Personal information
- Born: Mai Matsuda June 22, 2003 (age 23) Kashiwara, Osaka, Japan

Professional wrestling career
- Ring name: Ema Maishima
- Billed height: 156 cm (5 ft 1 in)
- Billed weight: 53 kg (117 lb)
- Trained by: AZM
- Debut: May 21, 2025

= Ema Maishima =

Japanese professional wrestler

Mai Matsuda, better known by her ring name Ema Maishima, (儛島 エマ, Maishima Ema) is a Japanese professional wrestler. She works for World Wonder Ring Stardom, where she is a member of the Neo Genesis stable.

==Early life==

Maishima enlisted in the Japan Ground Self-Defense Force after graduating high school in order to train for professional wrestling.

==Professional wrestling career==
===World Wonder Ring Stardom (2025–present)===

Maishima made her official in-ring debut at Korakuen Hall on May 21, 2025, losing to AZM.
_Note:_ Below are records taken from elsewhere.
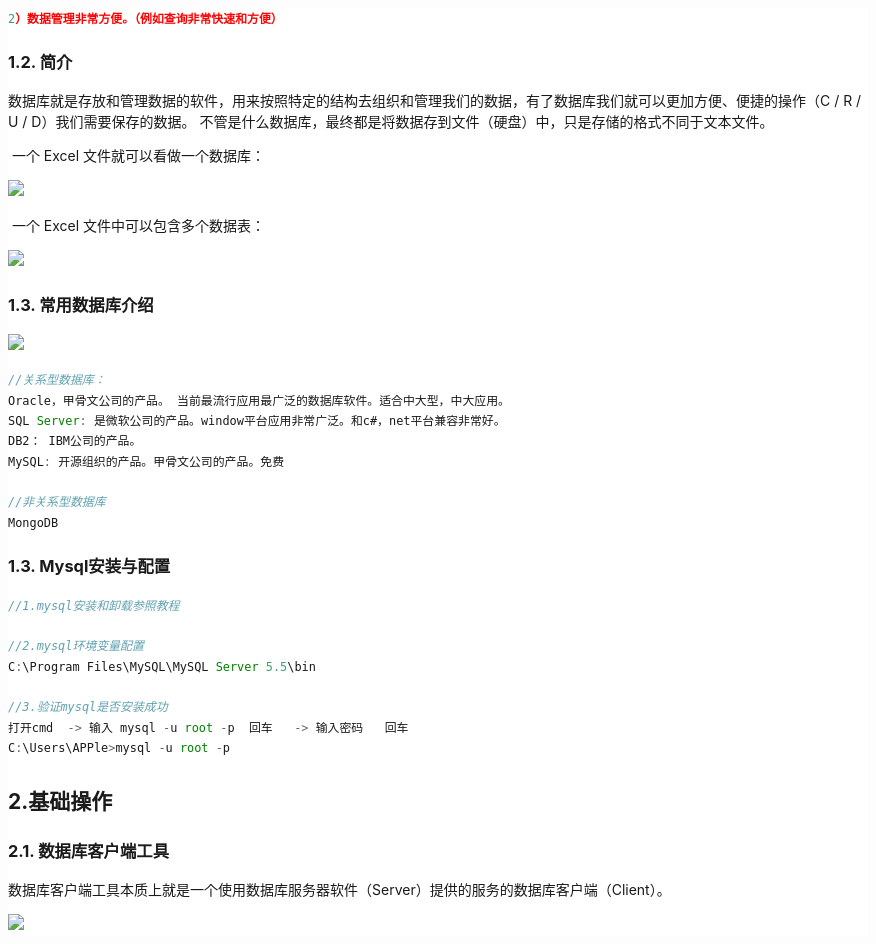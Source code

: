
 ```javascript
2）数据管理非常方便。（例如查询非常快速和方便）
```

### 1.2. 简介

​	数据库就是存放和管理数据的软件，用来按照特定的结构去组织和管理我们的数据，有了数据库我们就可以更加方便、便捷的操作（C / R / U / D）我们需要保存的数据。
	不管是什么数据库，最终都是将数据存到文件（硬盘）中，只是存储的格式不同于文本文件。

​	一个 Excel 文件就可以看做一个数据库：

![](media\d1.png)

​	一个 Excel 文件中可以包含多个数据表：

![](media\d2.png)

### 1.3. 常用数据库介绍

![](media\database01.png)

```javascript
//关系型数据库：
Oracle，甲骨文公司的产品。 当前最流行应用最广泛的数据库软件。适合中大型，中大应用。
SQL Server: 是微软公司的产品。window平台应用非常广泛。和c#，net平台兼容非常好。
DB2： IBM公司的产品。
MySQL: 开源组织的产品。甲骨文公司的产品。免费

//非关系型数据库
MongoDB
```

### 1.3. Mysql安装与配置

```javascript
//1.mysql安装和卸载参照教程

//2.mysql环境变量配置
C:\Program Files\MySQL\MySQL Server 5.5\bin
	
//3.验证mysql是否安装成功
打开cmd  -> 输入 mysql -u root -p  回车   -> 输入密码   回车
C:\Users\APPle>mysql -u root -p
```

## 2.基础操作

### 2.1. 数据库客户端工具

​	数据库客户端工具本质上就是一个使用数据库服务器软件（Server）提供的服务的数据库客户端（Client）。

![](media\database02.png)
On July 4, 2025 at New Blood 23, Maishima achieved her first victory, defeating Rina after a referee stoppage.

Maishima entered and won the 2026 Stardom Rookie of the Year Tournament, defeating Kikyo Furusawa in the final to earn the right to challenge for the Future of Stardom Championship.

At All Star Grand Queendom 2026, Maishima lost to defending champion Ranna Yagami.

==== Neo Genesis (2026–present) ====

During Queens Dynasty, Maishima stepped in for the sidelined Miyu Amasaki to team with AZM against Hazuki and Koguma. After their defeat, AZM invited Maishima to join the Neo Genesis stable, but Maishima asked for more time to think about it.

After losing in a singles match to Amasaki at STARDOM in Sendai on June 6, 2026, Maishima asked to join the faction, and was formally accepted by Starlight Kid, Mei Seira, AZM and Amasaki.